The membership of the Group continues to grow strongly. We now have just under 100 members. Thank you to all those who have been spreading the word and putting items in various newsletters about the Group and its objectives. This is raising a lot of interest.
You will recall from the CIMAG Strategy that an important element of our proposed activity is public education and the circulation of information on how the general public can help to minimize the spread of mynas. To this end, the Committee has been developing material for circulation to the media and public information sheets. We hope that these will be finalized at our next Committee meeting at the end of the month and then available for distribution.
We have also continued to hold meetings with some key people. The RSPCA Council is still considering a proposal that we have put to it about some collaborative activity. The RSPCA is also considering our Protocol on Animal Welfare — we sought their views on it.
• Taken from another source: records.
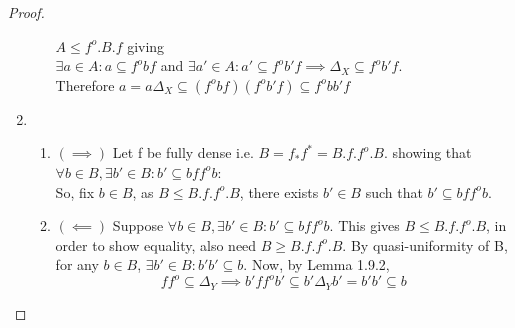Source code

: \documentclass[18pt,a4paper]{article}
\theoremstyle{definition}
\begin{document}
\begin{proof}
\begin{enumerate}[label=(\alph*)]
\begin{enumerate}[label=(\roman*)]
						$A\leq f^o .B.f $
						giving\\ $\exists a \in A : a \subseteq f^o bf$ and
						$\exists a'\in A: a' \subseteq f^o b'f \implies \Delta_X \subseteq
						f^o b'	f$.\\
						Therefore $a=a\Delta_X \subseteq (f^o bf) (f^o b'f)
						\subseteq f^o bb'f$
				\end{enumerate}
			\item	\begin{enumerate}[label=(\roman*)]
				\item $(\implies )$ Let f be fully dense i.e. $B=f_*f^* = B.f.f^o.B$.
					showing that $\forall b \in B,\exists b'\in B: b'
					\subseteq bff^ob$:\\
					So, fix $b\in B$, as $B \leq B.f.f^o.B$, there exists $b' \in
					B$ such that $b' \subseteq bff^ob$.
				\item $(\impliedby)$ Suppose $\forall b \in B, \exists b' \in B:
					b' \subseteq bff^ob$. This gives $B\leq B.f.f^o .B$, in order
					to show equality, also need $B\geq B.f.f^o .B$.
					By quasi-uniformity of B, for any $b \in B$, $\exists b'\in B:b'b'
					\subseteq b$. Now, by Lemma 1.9.2,
					\[ f f^o \subseteq \Delta_Y \implies b'f f^o b' \subseteq b'
					\Delta_Y b'=b'b' \subseteq b\]


\end{enumerate}
\end{enumerate}
\end{proof}
\end{document}
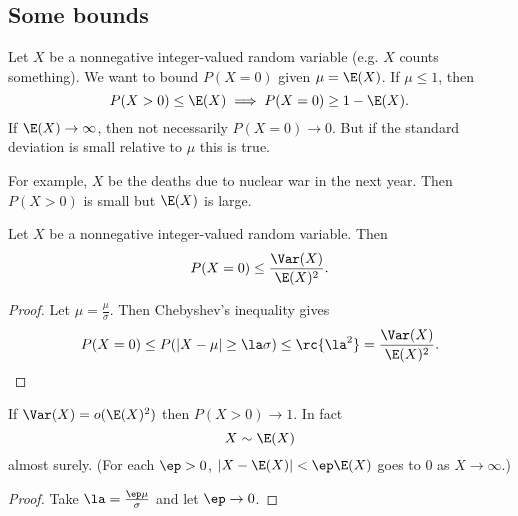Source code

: \subsection{Some bounds}
Let $X$ be a nonnegative integer-valued random variable (e.g. $X$ counts something). We want to bound $P(X=0)$ given $\mu=\E(X)$. If $\mu\leq 1$, then
\[P(X>0)\leq \E(X)\implies P(X=0)\geq 1-\E(X).\]
If $\E(X)\to \infty$, then not necessarily $P(X=0)\to 0$. But if the standard deviation is small relative to $\mu$ this is true. 

\begin{ex}
For example, $X$ be the deaths due to nuclear war in the next year. 
Then $P(X>0)$ is small but $\E(X)$ is large.
\end{ex}

\begin{thm}
Let $X$ be a nonnegative integer-valued random variable. Then
\[P(X=0)\leq \frac{\Var(X)}{\E(X)^2}.\]
\end{thm}
\begin{proof}
Let $\mu=\frac{\mu}{\sigma}$. Then Chebyshev's inequality gives
\[
P(X=0)\leq P(|X-\mu|\geq \la\sigma)\leq \rc{\la^2}=\frac{\Var(X)}{\E(X)^2}.
\]
\end{proof}
\begin{cor}
If $\Var(X)=o(\E(X)^2)$ then %
$P(X>0)\to 1$. In fact
\[
X\sim \E(X)
\]
almost surely. (For each $\ep>0$, $|X-\E(X)|<\ep\E(X)$ goes to 0 as $X\to \infty$.)
\end{cor}
\begin{proof}
Take $\la=\frac{\ep\mu}{\sigma}$ and let $\ep\to 0$.
\end{proof}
We have held a meeting with Dr Chris Tidemann, the eminent ANU researcher on Indian Mynas. Dr Tidemann is supportive and encouraging and has helped us with our thinking in a number of areas. He considers that backyard trapping can have a positive impact at the local level but believes that we need to be realistic in our expectations as to the likely broader landscape scale impact of our endeavours. We have also had a very useful meeting with Murray Evans of Environment ACT. Murray is very interested in what we are doing and is most encouraging. He indicated that our trapping success exceeded his expectations. He also encouraged us to set up a good monitoring program using the Garden Bird Survey (being run by the Canberra Ornithologist Group) and our monthly capture monitoring spreadsheet to help assess the overall impact of the trapping program on mynas in suburbs and across Canberra. The Committee will develop that concept further, but our initial reaction is that this would give us a very good tool to assess the overall strategy and the trapping aspect in particular. It would give Environment ACT an excellent basis for subsequently considering parallel activity down the track.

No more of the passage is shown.